Il water che non puoi comprare
Devo comprare un water. L’immobile in oggetto è una piccola casa al mare e l’idea del sottoscritto è quella di ammodernare un bagno che “può dare di più”. Chiunque abbia anche solo immaginato le ristrutturazioni sa che dietro ogni progetto può nascondersi la porta dell’inferno. Per questo motivo la mia ambizione per questo water e i suoi derivati è quella di un chiavi in mano.
Da Rovigo muovo verso il basso Polesine, che è terra operaia per vocazione, un luogo dove un water non spaventa nessuno. Mi piace l’idea di dialogare con un idraulico “evoluto”, Il punto vendita in questione è un “idraulico con mostra”, cosa che per me equivale all’idea per altri: un parco giochi.
Facciamo un passo indietro: prima di avere accesso alla reggia del novello super Mario l’ho dovuto ospitare in casa per un sopralluogo. Pensavo fosse una tecnica di marketing il suo “ti faccio il preventivo ma non so se ti faccio il lavoro”. Ci torneremo.
Il mastro idraulico mi affida a Irene, 28 anni. Irene non ha fatto l’università ma “mangia la pappa in testa” a moltissimi dei miei studenti. Domina il software di progettazione, sa vendere, dialoga col mastro idraulico imprenditore. L’elevarsi a mostra mercato è piccola progettazione rende l’idraulico il project leader più papabile nell’affaire bagno. Un po’ perché è il primo che chiami, un po’ perché dopo aver fatto una casa capisci che in questo settore comanda chi installa, non chi progetta.
Io e Irene troviamo la quadra in pochi minuti, pongo solo una condizione: il piastrellista lo gestite voi. L’idraulico non vuole, Irene lavora per convincerlo. I tempi sono stretti, bisogna agire.
L’idea di un one stop shop per il bagno, che di fatto disintermedia l’architetto, mi attira: l’idraulico recupera margine sul prodotto e forse anche sul servizio, e si fa pivot, hub, di 3 o 4 professionisti.

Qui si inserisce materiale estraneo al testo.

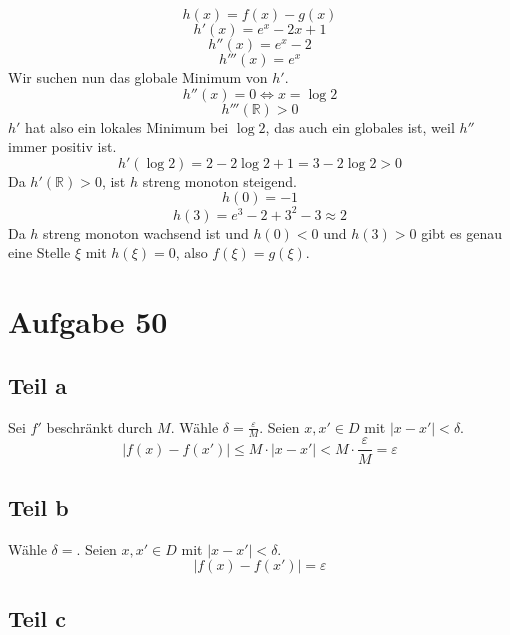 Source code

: \documentclass[a4paper,10pt]{article}
\begin{document}
\begin{equation}
 h(x) = f(x) - g(x)
\end{equation}
\begin{equation}
 h'(x) = e^x - 2x + 1
\end{equation}
\begin{equation}
 h''(x) = e^x - 2
\end{equation}
\begin{equation}
 h'''(x) = e^x
\end{equation}
Wir suchen nun das globale Minimum von $h'$.
\begin{equation}
 h''(x) = 0 \Leftrightarrow x = \log 2
\end{equation}
\begin{equation}
 h'''(\mathbb{R}) > 0
\end{equation}
$h'$ hat also ein lokales Minimum bei $\log 2$, das auch ein globales ist, weil $h''$ immer positiv ist.
\begin{equation}
 h'(\log 2) = 2 - 2\log 2 + 1 = 3 - 2 \log 2 > 0
\end{equation}
Da $h'(\mathbb{R}) > 0$, ist $h$ streng monoton steigend.
\begin{equation}
 h(0) = -1
\end{equation}
\begin{equation}
 h(3) = e^3 - 2 + 3^2 - 3 \approx 2
\end{equation}
Da $h$ streng monoton wachsend ist und $h(0) < 0$ und $h(3) > 0$ gibt es genau eine Stelle $\xi$ mit $h(\xi) = 0$, also $f(\xi) = g(\xi)$.

\section*{Aufgabe 50}

\subsection*{Teil a}

Sei $f'$ beschränkt durch $M$.
Wähle $\delta = \frac{\varepsilon}{M}$.
Seien $x, x' \in D$ mit $|x - x'| < \delta$.
\begin{equation}
 |f(x) - f(x')| \le M \cdot |x - x'| < M \cdot \frac{\varepsilon}{M} = \varepsilon
\end{equation}

\subsection*{Teil b}

Wähle $\delta = $.
Seien $x, x' \in D$ mit $|x - x'| < \delta$.
\begin{equation}
 |f(x) - f(x')|  = \varepsilon
\end{equation}

\subsection*{Teil c}
\end{document}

Poi la telefonata: niente da fare si va a settembre. Intervenire è troppo rischioso. Provo ormai affetto per il mio consulente idraulico, non batto ciglio è come ipnotizzato dalla sua onestà rinuncio al sogno di un water nero pronto il 20 maggio. E lui rinuncia a un lavoro.

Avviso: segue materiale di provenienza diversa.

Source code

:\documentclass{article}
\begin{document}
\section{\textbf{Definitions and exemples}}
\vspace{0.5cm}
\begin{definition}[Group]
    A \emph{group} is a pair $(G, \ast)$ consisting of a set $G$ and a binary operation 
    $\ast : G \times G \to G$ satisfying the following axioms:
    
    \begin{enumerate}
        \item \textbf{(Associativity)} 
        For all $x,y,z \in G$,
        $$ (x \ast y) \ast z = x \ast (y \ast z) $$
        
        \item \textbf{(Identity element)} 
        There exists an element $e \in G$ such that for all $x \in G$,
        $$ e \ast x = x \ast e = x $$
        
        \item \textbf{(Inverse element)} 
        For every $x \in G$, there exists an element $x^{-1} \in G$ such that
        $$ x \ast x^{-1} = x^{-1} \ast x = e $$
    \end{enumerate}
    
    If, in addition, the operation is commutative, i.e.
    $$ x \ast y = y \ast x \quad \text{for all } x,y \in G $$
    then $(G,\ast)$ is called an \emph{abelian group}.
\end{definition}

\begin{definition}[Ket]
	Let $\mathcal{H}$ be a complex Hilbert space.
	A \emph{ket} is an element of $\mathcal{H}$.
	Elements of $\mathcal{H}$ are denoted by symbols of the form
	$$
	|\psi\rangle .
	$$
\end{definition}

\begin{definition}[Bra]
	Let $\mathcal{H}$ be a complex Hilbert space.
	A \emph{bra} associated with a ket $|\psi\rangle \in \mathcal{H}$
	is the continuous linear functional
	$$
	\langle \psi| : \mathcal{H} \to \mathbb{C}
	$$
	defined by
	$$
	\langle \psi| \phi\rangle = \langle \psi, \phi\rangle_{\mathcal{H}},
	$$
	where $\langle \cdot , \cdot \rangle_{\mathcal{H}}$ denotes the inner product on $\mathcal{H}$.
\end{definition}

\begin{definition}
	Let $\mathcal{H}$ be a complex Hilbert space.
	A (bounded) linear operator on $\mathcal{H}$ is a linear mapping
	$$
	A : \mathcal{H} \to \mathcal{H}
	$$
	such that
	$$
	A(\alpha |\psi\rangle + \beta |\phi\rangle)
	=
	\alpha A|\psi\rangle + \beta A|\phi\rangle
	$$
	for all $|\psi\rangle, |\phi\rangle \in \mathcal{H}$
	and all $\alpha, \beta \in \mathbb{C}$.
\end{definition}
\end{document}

C’è tanto marketing in questa storia: prima di tutto c’è il brand, Rovigo è grande ma io ho fatto strada perché lui lavora bene. È un brand fatto tutto di passaparola e casi di studio, il branding migliore. C’è anche in questo la pigrizia dell’architetto che si fa e scappare un lavoro rendendosi irrilevante. Se vendi consulenza devi farti sentire, se vendi water qualcuno ti cercherà. C’è il ruolo del project leader: far succedere le cose è sempre più importante.
Che problema risolve quell’idraulico? Il bagno nuovo, chiavi in mano.

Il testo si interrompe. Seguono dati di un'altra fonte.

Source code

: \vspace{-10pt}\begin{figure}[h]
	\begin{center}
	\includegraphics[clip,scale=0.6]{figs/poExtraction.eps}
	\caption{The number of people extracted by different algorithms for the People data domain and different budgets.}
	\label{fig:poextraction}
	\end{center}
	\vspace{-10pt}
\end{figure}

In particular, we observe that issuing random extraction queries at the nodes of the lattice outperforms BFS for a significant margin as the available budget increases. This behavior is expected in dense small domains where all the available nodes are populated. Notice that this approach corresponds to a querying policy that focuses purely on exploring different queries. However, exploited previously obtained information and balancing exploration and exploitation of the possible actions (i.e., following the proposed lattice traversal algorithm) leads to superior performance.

In questa storia la lezione più importante sta nella serena fermezza del “no” ricevuto; Irene e il suo capo non andranno al salone del mobile, non c’è relazione o narrazione nel loro mercoledì. Il loro cliente di domani arriverà se manterranno le promesse, se non saranno golosi. È palese che in altri tempi senza l’abbuffata del 110% la situazione sarebbe diversa. Ma intanto il water io lo vedo a settembre e sono comunque ammirato dalla gestione del processo.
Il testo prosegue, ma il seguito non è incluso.